Teri SharpPublic Relations Manager419-255-8000 ext. email@example.com
On Sunday, June 30, the New York Times published a story in its Arts section titled “Museums Faulted on Restitution of Nazi Looted Art” that mentioned the Toledo Museum of Art as one of several major art institutions that has tried to block claimants from filing suit. This is a misrepresentation of the facts. In 2004, a group of people claiming to be “heirs” of a deceased woman (a German of Jewish descent who moved to France prior to the start of the war) filed a restitution claim against the Museum. That claim alleged that our Paul Gauguin painting “Street Scene in Tahiti” was sold under duress from the Nazis and should be returned to the family.

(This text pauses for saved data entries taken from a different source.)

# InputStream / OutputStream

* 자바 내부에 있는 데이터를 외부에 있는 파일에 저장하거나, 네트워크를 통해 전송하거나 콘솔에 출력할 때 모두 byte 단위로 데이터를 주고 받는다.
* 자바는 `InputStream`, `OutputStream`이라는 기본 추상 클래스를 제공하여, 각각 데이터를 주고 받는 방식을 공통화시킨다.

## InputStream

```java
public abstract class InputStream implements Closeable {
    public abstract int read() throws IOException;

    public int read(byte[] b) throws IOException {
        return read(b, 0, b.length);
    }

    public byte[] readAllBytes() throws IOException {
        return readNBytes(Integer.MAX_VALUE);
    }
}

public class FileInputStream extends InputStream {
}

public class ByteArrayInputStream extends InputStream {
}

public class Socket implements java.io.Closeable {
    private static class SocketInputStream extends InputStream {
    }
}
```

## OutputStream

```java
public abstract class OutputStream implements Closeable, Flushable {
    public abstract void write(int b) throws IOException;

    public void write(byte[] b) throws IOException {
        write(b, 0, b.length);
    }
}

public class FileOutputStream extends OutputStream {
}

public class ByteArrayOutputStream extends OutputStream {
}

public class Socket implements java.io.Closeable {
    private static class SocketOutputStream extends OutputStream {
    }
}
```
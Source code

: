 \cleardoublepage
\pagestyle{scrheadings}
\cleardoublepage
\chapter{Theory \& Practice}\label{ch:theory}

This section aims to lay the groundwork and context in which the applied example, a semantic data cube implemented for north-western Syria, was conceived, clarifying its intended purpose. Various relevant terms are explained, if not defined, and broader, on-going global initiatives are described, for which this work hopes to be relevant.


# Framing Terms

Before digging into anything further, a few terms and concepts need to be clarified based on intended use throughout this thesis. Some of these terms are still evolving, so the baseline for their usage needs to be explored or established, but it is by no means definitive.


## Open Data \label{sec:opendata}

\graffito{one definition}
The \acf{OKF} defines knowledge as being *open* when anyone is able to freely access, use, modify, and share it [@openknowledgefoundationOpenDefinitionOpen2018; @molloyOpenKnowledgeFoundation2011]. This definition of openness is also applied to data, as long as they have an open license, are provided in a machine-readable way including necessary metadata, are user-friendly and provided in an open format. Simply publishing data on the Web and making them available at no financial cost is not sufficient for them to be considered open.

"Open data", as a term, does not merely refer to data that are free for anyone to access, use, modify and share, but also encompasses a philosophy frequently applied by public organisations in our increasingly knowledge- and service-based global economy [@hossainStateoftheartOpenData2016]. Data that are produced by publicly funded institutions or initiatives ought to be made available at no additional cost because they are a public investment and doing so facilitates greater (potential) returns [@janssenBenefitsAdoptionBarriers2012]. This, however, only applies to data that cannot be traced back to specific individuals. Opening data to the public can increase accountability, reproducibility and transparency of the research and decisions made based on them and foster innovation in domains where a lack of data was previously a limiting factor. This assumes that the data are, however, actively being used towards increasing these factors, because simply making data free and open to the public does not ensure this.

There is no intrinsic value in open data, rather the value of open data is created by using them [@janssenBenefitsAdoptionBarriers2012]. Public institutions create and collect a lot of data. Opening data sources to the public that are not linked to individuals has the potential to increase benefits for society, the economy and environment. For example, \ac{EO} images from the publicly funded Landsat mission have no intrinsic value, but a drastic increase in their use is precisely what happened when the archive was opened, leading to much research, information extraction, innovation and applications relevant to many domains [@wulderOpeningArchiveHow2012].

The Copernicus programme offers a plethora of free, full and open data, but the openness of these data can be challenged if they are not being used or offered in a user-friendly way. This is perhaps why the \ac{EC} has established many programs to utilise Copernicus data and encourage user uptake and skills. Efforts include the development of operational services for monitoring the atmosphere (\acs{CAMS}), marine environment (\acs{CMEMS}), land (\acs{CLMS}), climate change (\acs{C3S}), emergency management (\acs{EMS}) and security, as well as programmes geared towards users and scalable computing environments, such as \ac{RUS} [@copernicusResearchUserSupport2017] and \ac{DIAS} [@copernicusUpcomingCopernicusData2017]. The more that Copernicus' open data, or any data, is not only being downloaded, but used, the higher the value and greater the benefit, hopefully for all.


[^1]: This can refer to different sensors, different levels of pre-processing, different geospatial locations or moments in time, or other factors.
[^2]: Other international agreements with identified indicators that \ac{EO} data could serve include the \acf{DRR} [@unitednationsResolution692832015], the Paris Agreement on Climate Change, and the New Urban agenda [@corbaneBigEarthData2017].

The Museum extensively researched this claim to determine if it was valid. After many months of investigation at our expense, it was determined that the claim was not founded in fact. The woman had sold the painting in France before the war began to Jewish art dealers with whom she had previous dealings. Both TMA and the Detroit Institute of Arts, a co-defendant, presented our findings to the court and to the claimants. The Museum filed to have the case dismissed on the grounds the statute of limitations had expired. This court action, which was hinted at by the Times reporter, was to expedite the conclusion of the case (and to mitigate the extraordinary additional legal costs associated with going to trial). In 2007, in light of the evidence presented, the family members dropped their claim.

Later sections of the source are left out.